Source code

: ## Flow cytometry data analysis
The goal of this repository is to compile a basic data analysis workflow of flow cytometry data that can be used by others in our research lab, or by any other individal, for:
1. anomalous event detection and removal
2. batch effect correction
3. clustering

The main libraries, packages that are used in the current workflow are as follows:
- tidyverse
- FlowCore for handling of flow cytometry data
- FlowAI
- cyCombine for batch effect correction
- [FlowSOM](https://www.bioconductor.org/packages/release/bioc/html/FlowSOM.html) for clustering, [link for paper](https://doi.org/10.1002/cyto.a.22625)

• **Required action**: The full set of lines above should be retyped without a single change.

• **Solution for this exercise**:
Source code

: ## Flow cytometry data analysis
The goal of this repository is to compile a basic data analysis workflow of flow cytometry data that can be used by others in our research lab, or by any other individal, for:
1. anomalous event detection and removal
2. batch effect correction
3. clustering

The main libraries, packages that are used in the current workflow are as follows:
- tidyverse
- FlowCore for handling of flow cytometry data
- FlowAI
- cyCombine for batch effect correction
- [FlowSOM](https://www.bioconductor.org/packages/release/bioc/html/FlowSOM.html) for clustering, [link for paper](https://doi.org/10.1002/cyto.a.22625)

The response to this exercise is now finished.